§ **ASSIGNMENT**
Search the records below for the word "dicoba". Copy each line where it occurs.

[Saved data entries]
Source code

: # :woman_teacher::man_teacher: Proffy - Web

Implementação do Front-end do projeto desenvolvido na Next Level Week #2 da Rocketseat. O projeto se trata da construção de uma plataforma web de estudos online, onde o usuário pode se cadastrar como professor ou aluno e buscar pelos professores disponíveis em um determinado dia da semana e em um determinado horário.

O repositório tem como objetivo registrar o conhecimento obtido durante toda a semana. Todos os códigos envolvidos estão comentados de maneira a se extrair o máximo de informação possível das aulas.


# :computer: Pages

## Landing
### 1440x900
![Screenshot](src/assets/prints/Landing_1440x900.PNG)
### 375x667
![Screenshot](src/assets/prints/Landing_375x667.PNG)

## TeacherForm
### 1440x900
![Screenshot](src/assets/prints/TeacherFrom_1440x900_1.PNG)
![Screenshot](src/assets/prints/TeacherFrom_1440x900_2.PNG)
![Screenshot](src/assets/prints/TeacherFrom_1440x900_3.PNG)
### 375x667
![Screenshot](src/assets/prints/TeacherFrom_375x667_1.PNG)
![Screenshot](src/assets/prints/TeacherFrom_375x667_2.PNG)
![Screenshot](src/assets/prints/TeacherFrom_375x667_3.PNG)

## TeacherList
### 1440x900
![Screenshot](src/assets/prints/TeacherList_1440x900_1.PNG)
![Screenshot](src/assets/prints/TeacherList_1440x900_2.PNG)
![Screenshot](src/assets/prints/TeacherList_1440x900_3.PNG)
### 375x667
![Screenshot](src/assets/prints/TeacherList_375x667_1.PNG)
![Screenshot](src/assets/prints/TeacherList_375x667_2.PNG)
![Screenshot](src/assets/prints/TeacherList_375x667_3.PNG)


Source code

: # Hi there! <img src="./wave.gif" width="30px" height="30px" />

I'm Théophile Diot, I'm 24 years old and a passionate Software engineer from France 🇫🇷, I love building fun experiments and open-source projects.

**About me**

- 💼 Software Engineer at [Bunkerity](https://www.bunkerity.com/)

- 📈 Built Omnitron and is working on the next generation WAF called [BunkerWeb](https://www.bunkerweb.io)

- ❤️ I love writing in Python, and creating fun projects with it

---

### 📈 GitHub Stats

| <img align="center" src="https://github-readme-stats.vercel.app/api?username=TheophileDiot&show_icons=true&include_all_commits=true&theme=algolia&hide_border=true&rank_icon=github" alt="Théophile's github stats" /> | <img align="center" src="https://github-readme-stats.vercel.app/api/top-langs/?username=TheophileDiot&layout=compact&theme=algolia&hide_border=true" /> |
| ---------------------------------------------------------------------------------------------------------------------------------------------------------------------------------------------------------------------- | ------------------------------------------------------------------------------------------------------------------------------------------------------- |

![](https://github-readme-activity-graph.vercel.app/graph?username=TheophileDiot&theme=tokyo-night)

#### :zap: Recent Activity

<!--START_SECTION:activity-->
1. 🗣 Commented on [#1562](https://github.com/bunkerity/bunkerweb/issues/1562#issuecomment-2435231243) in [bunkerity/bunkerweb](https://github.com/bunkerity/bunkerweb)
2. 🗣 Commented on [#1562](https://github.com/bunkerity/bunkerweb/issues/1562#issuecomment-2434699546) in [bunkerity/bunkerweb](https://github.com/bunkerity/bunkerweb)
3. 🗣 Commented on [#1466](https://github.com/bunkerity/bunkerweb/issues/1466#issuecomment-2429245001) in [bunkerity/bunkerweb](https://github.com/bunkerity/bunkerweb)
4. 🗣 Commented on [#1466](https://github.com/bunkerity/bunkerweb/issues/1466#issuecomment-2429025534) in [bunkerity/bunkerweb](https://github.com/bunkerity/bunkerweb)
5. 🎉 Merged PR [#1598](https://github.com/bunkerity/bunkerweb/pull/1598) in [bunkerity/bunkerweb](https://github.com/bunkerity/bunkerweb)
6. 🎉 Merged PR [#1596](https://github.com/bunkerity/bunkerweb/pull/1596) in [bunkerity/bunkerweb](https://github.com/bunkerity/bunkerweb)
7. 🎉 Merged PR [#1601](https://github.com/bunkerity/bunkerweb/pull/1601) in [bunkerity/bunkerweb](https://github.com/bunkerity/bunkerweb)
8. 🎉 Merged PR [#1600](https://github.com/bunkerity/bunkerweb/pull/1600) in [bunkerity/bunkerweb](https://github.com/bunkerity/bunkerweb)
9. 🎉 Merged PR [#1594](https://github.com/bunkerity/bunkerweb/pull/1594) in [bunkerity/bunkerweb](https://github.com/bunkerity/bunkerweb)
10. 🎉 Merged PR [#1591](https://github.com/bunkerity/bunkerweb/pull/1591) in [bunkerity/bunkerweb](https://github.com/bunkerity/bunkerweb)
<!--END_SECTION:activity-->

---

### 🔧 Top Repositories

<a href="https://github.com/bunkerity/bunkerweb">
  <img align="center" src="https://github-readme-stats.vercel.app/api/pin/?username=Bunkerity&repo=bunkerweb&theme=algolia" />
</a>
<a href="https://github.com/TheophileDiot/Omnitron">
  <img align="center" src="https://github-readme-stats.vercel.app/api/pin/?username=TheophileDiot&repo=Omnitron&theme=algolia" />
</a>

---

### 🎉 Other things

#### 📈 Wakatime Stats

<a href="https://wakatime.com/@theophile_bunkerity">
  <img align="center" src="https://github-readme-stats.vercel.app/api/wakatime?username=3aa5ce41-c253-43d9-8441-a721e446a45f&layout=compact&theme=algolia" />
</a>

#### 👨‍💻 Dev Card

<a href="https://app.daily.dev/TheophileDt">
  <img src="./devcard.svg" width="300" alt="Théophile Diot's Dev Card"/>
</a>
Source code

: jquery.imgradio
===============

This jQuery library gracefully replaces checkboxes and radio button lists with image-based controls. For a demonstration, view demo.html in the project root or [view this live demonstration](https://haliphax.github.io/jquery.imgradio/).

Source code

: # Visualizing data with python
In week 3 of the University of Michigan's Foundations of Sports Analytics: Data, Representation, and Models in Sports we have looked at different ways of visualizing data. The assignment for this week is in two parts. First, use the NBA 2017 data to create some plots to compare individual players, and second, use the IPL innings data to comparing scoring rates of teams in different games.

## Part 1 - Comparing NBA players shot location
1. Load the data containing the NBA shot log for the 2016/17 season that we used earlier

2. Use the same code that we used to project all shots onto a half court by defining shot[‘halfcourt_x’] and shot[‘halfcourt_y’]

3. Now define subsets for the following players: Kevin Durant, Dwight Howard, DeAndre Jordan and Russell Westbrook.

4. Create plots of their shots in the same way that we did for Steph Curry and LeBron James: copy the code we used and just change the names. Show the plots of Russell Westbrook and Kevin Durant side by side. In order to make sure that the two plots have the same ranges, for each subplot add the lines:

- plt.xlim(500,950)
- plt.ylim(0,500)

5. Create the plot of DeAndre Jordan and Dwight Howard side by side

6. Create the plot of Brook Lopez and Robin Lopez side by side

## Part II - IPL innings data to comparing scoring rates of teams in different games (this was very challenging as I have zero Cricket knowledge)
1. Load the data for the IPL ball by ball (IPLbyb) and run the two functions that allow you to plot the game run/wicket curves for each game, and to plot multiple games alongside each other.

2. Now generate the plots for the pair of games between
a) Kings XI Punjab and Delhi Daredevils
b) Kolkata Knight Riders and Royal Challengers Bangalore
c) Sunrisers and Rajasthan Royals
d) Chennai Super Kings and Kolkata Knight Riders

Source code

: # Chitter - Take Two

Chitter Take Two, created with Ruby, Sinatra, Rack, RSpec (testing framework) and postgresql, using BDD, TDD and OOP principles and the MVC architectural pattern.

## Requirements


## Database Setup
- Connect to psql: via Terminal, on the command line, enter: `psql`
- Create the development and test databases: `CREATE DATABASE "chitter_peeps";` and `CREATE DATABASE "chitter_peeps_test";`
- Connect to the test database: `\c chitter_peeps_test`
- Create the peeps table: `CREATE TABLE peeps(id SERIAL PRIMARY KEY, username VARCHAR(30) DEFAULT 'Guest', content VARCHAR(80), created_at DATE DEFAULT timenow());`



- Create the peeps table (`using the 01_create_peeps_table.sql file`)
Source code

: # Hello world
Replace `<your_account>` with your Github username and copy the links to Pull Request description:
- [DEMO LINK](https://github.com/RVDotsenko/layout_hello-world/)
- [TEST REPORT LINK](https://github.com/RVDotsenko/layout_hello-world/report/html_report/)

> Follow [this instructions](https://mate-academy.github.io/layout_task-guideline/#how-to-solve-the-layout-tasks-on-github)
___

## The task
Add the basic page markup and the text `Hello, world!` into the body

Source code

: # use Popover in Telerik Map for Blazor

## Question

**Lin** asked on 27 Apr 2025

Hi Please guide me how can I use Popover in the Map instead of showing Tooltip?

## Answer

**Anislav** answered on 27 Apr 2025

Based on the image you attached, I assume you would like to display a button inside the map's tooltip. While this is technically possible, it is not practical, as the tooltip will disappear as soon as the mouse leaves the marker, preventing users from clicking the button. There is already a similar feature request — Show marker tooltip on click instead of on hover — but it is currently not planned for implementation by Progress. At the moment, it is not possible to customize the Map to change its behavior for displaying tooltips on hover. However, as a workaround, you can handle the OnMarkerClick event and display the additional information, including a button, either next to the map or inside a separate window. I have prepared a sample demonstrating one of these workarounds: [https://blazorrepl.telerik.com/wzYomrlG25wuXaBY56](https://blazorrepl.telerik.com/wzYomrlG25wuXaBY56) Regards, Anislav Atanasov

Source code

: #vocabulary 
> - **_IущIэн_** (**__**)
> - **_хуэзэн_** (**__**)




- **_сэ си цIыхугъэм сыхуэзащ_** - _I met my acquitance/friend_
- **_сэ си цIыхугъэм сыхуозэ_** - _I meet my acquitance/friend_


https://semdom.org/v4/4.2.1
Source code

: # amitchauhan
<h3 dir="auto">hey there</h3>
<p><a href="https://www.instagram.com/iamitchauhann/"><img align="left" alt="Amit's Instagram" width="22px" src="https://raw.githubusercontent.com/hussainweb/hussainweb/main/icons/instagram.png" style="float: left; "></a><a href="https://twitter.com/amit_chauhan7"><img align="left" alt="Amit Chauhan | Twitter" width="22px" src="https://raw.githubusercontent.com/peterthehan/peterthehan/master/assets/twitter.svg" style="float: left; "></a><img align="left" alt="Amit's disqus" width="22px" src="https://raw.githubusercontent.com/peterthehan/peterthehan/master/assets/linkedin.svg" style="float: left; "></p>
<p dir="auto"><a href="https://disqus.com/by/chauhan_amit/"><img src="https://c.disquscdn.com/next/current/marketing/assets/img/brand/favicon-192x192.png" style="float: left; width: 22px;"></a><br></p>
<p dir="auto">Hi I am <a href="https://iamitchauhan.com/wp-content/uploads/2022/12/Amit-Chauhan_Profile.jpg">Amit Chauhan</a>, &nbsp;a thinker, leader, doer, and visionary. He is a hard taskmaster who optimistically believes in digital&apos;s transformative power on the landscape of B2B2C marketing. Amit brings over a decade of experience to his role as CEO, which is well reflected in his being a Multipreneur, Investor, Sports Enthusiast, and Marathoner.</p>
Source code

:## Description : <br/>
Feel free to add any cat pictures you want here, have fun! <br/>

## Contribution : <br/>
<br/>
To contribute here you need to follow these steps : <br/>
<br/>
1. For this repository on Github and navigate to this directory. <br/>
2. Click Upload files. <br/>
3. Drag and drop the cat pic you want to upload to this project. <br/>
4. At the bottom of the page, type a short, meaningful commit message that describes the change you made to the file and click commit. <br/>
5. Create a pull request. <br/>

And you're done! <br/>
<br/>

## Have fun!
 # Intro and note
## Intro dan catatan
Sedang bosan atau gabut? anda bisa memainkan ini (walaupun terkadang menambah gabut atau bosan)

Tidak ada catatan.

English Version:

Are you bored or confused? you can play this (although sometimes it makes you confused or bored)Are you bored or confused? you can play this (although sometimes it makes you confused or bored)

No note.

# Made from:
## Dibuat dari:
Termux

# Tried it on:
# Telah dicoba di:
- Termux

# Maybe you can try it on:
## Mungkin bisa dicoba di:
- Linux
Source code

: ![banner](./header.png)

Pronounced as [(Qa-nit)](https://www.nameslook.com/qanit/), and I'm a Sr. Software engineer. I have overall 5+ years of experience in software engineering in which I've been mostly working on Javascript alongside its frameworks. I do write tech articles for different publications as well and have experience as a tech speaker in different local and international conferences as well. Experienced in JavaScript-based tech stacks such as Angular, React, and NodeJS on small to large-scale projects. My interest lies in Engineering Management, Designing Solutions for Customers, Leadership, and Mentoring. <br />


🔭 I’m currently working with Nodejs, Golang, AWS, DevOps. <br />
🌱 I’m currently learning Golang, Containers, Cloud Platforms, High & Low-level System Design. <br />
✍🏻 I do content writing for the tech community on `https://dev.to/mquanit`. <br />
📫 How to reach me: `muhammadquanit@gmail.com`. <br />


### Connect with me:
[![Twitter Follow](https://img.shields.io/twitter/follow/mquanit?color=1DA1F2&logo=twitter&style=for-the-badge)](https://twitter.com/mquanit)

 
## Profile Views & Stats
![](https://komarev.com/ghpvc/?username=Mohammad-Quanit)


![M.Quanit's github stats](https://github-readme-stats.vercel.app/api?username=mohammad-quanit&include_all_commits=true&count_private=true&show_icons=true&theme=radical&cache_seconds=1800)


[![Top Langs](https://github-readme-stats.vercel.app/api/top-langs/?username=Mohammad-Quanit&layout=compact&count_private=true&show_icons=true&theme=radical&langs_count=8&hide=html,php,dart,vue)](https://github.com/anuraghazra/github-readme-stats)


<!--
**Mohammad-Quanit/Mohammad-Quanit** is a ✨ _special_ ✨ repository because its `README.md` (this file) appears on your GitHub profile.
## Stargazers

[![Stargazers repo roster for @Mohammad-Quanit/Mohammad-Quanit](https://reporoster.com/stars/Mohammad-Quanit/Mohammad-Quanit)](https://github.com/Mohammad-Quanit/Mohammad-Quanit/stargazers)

§ **EXPECTED OUTPUT**
# Telah dicoba di:
## Mungkin bisa dicoba di:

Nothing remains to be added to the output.